American Red Cross Disaster Action Teams help displaced residents

By Carol South
Herald contributing writer
      Responding to everything from a home fire to natural disaster to terrorist attack, trained volunteers with the American Red Cross provide a helping hand to people in need.
      Locally, more than 70 people volunteer for Disaster Action Teams. They cover a six-county area around Traverse City to give 24/7 coverage in case of fire, tornado or other catastrophic event. The volunteers are divided among seven teams, which rotate being on call weekly.
      Walter and Sally Draeger of Traverse City began volunteering their services to the local Red Cross in 1998. After Walter retired from parochial ministry for the Episcopalian Church, he and his wife wanted to get involved in the community in a new way.
      They attended training classes on mass care, shelter operations, family service operations and other issues disaster related care. They also completed extra training to become nationally certified and, despite being in their 70s, put their names on a call list for nationwide disasters.
      Their knowledge was quickly put to the test.
      "Just after our training we went to Florida and, coincidentally, a tornado skipped right over our hotel and landed about a mile away at a trailer camp," Walter Draeger recalled. "We spent a day helping out at a shelter there just after we'd been trained."
      The Draegers have since volunteered with Disaster Action Teams at floods in Texas and assisted at the World Trade Center in December.

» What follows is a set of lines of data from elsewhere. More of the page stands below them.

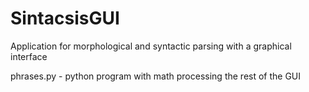 # SintacsisGUI
Application for morphological and syntactic parsing with a graphical interface

phrases.py - python program with math processing
the rest of the GUI
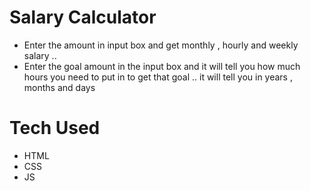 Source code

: # Salary Calculator
- Enter the amount in input box and get monthly , hourly and weekly salary ..
- Enter the goal amount in the input box and it will tell you how much hours you need to put in to get that goal .. it will tell you in years , months and days

# Tech Used
- HTML
- CSS
- JS
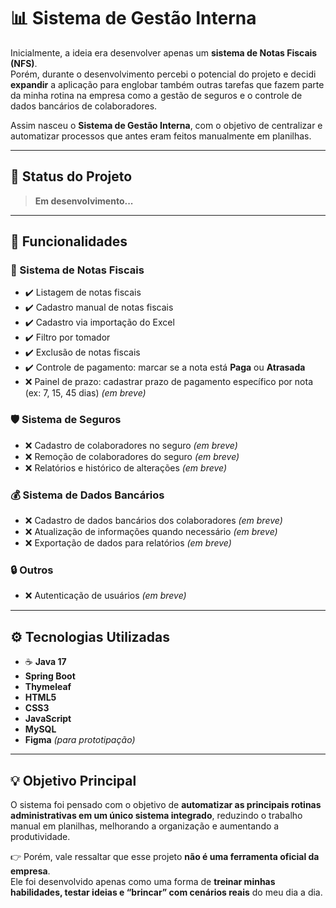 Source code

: # 📊 Sistema de Gestão Interna

Inicialmente, a ideia era desenvolver apenas um **sistema de Notas Fiscais (NFS)**.  
Porém, durante o desenvolvimento percebi o potencial do projeto e decidi **expandir** a aplicação para englobar também outras tarefas que fazem parte da minha rotina na empresa como a gestão de seguros e o controle de dados bancários de colaboradores.  

Assim nasceu o **Sistema de Gestão Interna**, com o objetivo de centralizar e automatizar processos que antes eram feitos manualmente em planilhas.

---

## 🚧 Status do Projeto
> **Em desenvolvimento...**

---

## 🎯 Funcionalidades

### 📄 Sistema de Notas Fiscais
- ✔️ Listagem de notas fiscais  
- ✔️ Cadastro manual de notas fiscais  
- ✔️ Cadastro via importação do Excel  
- ✔️ Filtro por tomador  
- ✔️ Exclusão de notas fiscais  
- ✔️ Controle de pagamento: marcar se a nota está **Paga** ou **Atrasada**  
- ❌ Painel de prazo: cadastrar prazo de pagamento específico por nota (ex: 7, 15, 45 dias) *(em breve)*  

### 🛡️ Sistema de Seguros
- ❌ Cadastro de colaboradores no seguro  *(em breve)*  
- ❌ Remoção de colaboradores do seguro  *(em breve)*  
- ❌ Relatórios e histórico de alterações *(em breve)*  

### 💰 Sistema de Dados Bancários
- ❌ Cadastro de dados bancários dos colaboradores  *(em breve)*  
- ❌ Atualização de informações quando necessário  *(em breve)*  
- ❌ Exportação de dados para relatórios *(em breve)*  

### 🔒 Outros
- ❌ Autenticação de usuários *(em breve)*  

---

## ⚙️ Tecnologias Utilizadas

- ☕ **Java 17**  
- **Spring Boot**  
- **Thymeleaf**  
- **HTML5**  
- **CSS3**  
- **JavaScript**  
- **MySQL**  
- **Figma** *(para prototipação)*  

---

## 💡 Objetivo Principal
O sistema foi pensado com o objetivo de **automatizar as principais rotinas administrativas em um único sistema integrado**, reduzindo o trabalho manual em planilhas, melhorando a organização e aumentando a produtividade.  

👉 Porém, vale ressaltar que esse projeto **não é uma ferramenta oficial da empresa**.  
Ele foi desenvolvido apenas como uma forma de **treinar minhas habilidades, testar ideias e “brincar” com cenários reais** do meu dia a dia.

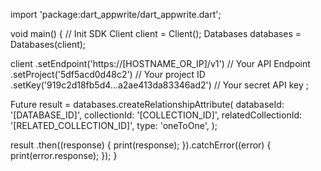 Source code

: import 'package:dart_appwrite/dart_appwrite.dart';

void main() { // Init SDK
  Client client = Client();
  Databases databases = Databases(client);

  client
    .setEndpoint('https://[HOSTNAME_OR_IP]/v1') // Your API Endpoint
    .setProject('5df5acd0d48c2') // Your project ID
    .setKey('919c2d18fb5d4...a2ae413da83346ad2') // Your secret API key
  ;

  Future result = databases.createRelationshipAttribute(
    databaseId: '[DATABASE_ID]',
    collectionId: '[COLLECTION_ID]',
    relatedCollectionId: '[RELATED_COLLECTION_ID]',
    type: 'oneToOne',
  );

  result
    .then((response) {
      print(response);
    }).catchError((error) {
      print(error.response);
  });
} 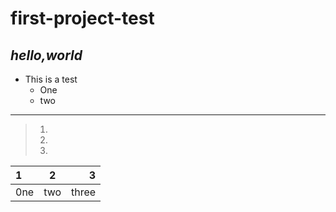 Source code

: # first-project-test
## *hello,world*
- This is a test
    - One
    - two
----------
>1. 
>2.
>3.
  | 1 |2 | 3 |
  | :--- | :---: |---: |
  |0ne | two |three|
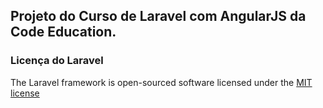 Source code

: ## Projeto do Curso de Laravel com AngularJS da Code Education.

### Licença do Laravel

The Laravel framework is open-sourced software licensed under the [MIT license](http://opensource.org/licenses/MIT)
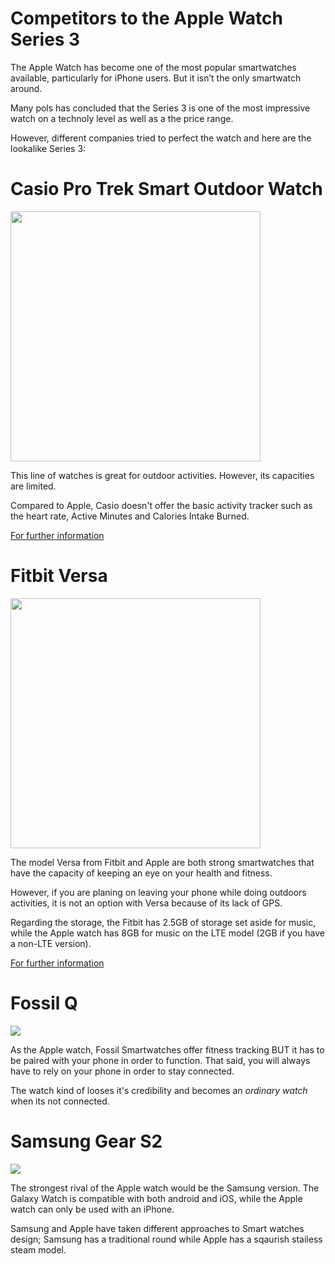 
# Competitors to the Apple Watch Series 3

The Apple Watch has become one of the most popular smartwatches available, particularly for iPhone users. But it isn’t the only smartwatch around. 

Many pols has concluded that the Series 3 is one of the most impressive watch on a technoly level as well as a the price range. 

However, different companies tried to perfect the watch and here are the lookalike Series 3:

# Casio Pro Trek Smart Outdoor Watch

<img src="https://casiocdn.com/casio-v2/resource/temp/images/Artwork-brand/protrek-tpd.jpg" width="400">

This line of watches is great for outdoor activities. However, its capacities are limited. 

Compared to Apple, Casio doesn't offer the basic activity tracker such as the heart rate, Active Minutes and Calories Intake Burned.

[For further information](https://www.gadgetsnow.com/compare-smartwatch/Apple-Watch-Series-4-44mm-vs-Casio-WSD-F20-PRO-TREK-Smart)

# Fitbit Versa

<img src="https://cdn05.zipify.com/YzWukaE5dBf29TRVLecStOgln6k=/fit-in/2048x0/c6234f9b634745798cb7b4e784c65b1b/da7eacbe-ae24-48b1-8468-2121cfeae381-__cr0-0-1464-600_pt0_sx1464_v1___-1.jpg" width="400">

The model Versa from Fitbit and Apple are both strong smartwatches that have the capacity of keeping an eye on your health and fitness. 

However, if you are planing on leaving your phone while doing outdoors activities, it is not an option with Versa because of its lack of GPS. 

Regarding the storage, the Fitbit has 2.5GB of storage set aside for music, while the Apple watch has 8GB for music on the LTE model (2GB if you have a non-LTE version).

[For further information](https://www.gadgetsnow.com/compare-smartwatch/Apple-Watch-vs-Fitbit-Versa)

# Fossil Q

![](https://fossbytes.com/wp-content/uploads/2018/11/Fossil-Sport-Smartwatches.jpg)

As the Apple watch, Fossil Smartwatches offer fitness tracking BUT it has to be paired with your phone in order to function. That said, you will always have to rely on your phone in order to stay connected. 

The watch kind of looses it's credibility and becomes an *ordinary watch* when its not connected. 

# Samsung Gear S2

![](https://images.samsung.com/is/image/samsung/p5/ca/wearables/gear-s2/features/gears2_design_atelier-mendini.jpg?$ORIGIN_JPG$)

The strongest rival of the Apple watch would be the Samsung version. The Galaxy Watch is compatible with both android and iOS, while the Apple watch can only be used with an iPhone. 

Samsung and Apple have taken different approaches to Smart watches design; Samsung has a traditional round while Apple has a sqaurish stailess steam model. 

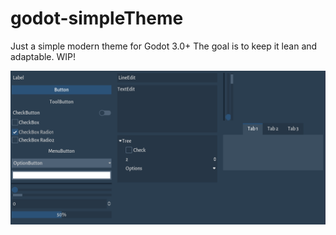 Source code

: # godot-simpleTheme
Just a simple modern theme for Godot 3.0+
The goal is to keep it lean and adaptable. WIP!

![Preview](https://github.com/mangomago/godot-simpleTheme/blob/master/simpleThemeScreenshot.PNG)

They spent 17 days there helping displaced residents around Ground Zero begin putting their lives back together.
      "It was a real mix of people and I think they were looking for hope," Draeger said.
      "Many of them were right in apartments near the World Trade Center, a lot of students who had lost everything. The Liberty Fund [donations to the Red Cross from around the country] funded all the money we were giving them."
      "Until you experience losing everything, you don't know how difficult it is, how shocking," he noted.
      Locally, the rising number of home fires in the region have kept Disaster Action Teams busy. Fires are one of the most frequent causes of Red Cross assistance in this area.
      In a fire or other disaster, quick response is the key. In March, seven volunteers assembled within 30 minutes at the downtown Traverse City fire that destroyed a number of apartments. In the blizzard, the volunteers provided food and drinks to the firefighters and helped the displaced and shocked residents find shelter, clothing, prescriptions and food.
      "We just call the volunteers and they just say, 'Yes,'­" said Dave Worley, director of emergency services for the local Red Cross chapter. "It's amazing because they'll get a phone call at three in the morning about a house fire and they'll be there."
      Sue Davis has helped out at two area fires, one of which was the downtown fire. A volunteer for more than two years, she was in the first group that received disaster training locally. She finds helping others rewarding.
      "You see a lot of very kind acts, it is pretty heartwarming," Davis said. "The people I've written distribution vouchers to for groceries or coats or boots have just thanked me profoundly."
      One volunteer, Julie Jacobson, has spearheaded an effort to care for pets displaced by disaster. When a fire destroys a home, families moving to temporary shelter cannot take their pets with them and they often wind up at the Cherryland Humane Society. Jacobson instituted a program to better track these animals and give owners peace of mind that they would be reunited with their pets.
      Such volunteer efforts are the backbone of the American Red Cross, said Lisa Marks, executive director of the local chapter. The more than 1.5 million volunteers nationwide work with just 35,000 paid staff members.
      Marks said that the local Red Cross works closely with each county's emergency plan and is an integral component of that plan. Volunteers are trained and ready to help with food, shelter, communication and support as needed.
      "The Red Cross is this country's volunteer disaster organization," she said. "We always think of a disaster as a tornado ripping through town or a hurricane or 9/11. All are tragic but it is just as tragic when a local resident loses a home and everything in it to a fire."
      With the recent flood of donations to aid victims of the terrorist attacks on the World Trade Center and the Pentagon, Marks said the Red Cross local chapters - like many charitable organizations - have been struggling to meet local needs.
      Initiating a local funding appeal last week, Marks also noted that the subsequent controversy about how funds have been distributed prompted the national Red Cross to clarify its money disbursement policy up front. Money sent for local programs stays local, money earmarked for a specific national disaster will go to that fund until all needs there are met. Then dollars above that are put in a general disaster fund.
      "This is a growing time for us, we have learned so much at the national level," Marks said. "We are so glad that people turned to the Red Cross as their avenue for contributions but now we need to help here because we rely 100 percent on local contributions - our budget comes from the community."